This Christmas, Battersea Pier Junction became the latest focus of intense activity as it was renewed over an 11-day blockade.
Battersea Pier Junction is one of London’s busiest. Located one mile south of London’s Victoria Station and used by 240,000 passengers each day. The junction contained some of the oldest (dating from 1970s) infrastructure on the Sussex route. There was deteriorating geometry issues with poor top and poor alignment, which was affecting ride quality and could have resulted in potential speed restrictions. The site also included 19 priority rail defects.
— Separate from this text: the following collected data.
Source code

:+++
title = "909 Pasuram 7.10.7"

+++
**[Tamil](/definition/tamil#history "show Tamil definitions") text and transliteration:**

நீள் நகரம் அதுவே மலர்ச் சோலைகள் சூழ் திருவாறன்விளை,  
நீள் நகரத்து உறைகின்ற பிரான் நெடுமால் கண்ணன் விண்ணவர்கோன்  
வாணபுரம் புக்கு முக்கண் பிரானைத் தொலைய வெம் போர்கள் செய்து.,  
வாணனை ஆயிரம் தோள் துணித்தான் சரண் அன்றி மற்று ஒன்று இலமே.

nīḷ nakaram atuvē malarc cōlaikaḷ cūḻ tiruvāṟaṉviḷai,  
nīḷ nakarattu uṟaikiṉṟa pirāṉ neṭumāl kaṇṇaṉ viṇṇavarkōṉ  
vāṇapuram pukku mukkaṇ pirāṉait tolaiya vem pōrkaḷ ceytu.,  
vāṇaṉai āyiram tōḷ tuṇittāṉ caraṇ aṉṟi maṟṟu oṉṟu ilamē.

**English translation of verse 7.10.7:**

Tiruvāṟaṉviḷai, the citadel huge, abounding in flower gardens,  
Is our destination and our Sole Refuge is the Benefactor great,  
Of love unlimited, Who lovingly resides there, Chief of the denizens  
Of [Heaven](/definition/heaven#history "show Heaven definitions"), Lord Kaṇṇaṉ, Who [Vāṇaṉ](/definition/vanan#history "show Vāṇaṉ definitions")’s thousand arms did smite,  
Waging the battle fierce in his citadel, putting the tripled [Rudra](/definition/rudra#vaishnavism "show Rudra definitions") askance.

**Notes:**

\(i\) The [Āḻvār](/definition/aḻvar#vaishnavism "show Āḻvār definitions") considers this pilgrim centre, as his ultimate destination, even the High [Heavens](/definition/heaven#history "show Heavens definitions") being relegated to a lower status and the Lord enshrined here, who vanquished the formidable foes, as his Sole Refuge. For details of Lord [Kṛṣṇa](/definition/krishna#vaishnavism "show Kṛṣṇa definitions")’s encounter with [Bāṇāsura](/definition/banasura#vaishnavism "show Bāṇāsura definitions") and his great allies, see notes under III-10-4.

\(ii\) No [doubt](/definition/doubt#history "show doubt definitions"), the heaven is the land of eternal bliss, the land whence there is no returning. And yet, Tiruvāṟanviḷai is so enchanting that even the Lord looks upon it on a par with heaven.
The S&C South Alliance (Colas Rail Ltd, AECOM and Network Rail) was tasked with the project. It was not an easy one to plan, given its location is bounded by the River Thames, the site of Battersea Power Station, a 10-storey blocks of flats and a hotel. The works comprised of the replacement of 12 point ends and a fixed diamond crossing, 1,300 metres of plain line track and 1,800 metres of conductor rail, together with replacing 10 point machines and associated cabling and power supply.
The 11-day blockade began at 01:05 on 23 December 2018, with the project’s 13 engineering trains already stabled in Victoria station. It was completed on time, accident and incident free, and handed back to operational traffic at 45mph line speed at 23:00 on 1 January 2019. Empty stock proving runs between Victoria and Clapham then took place before traffic recommenced.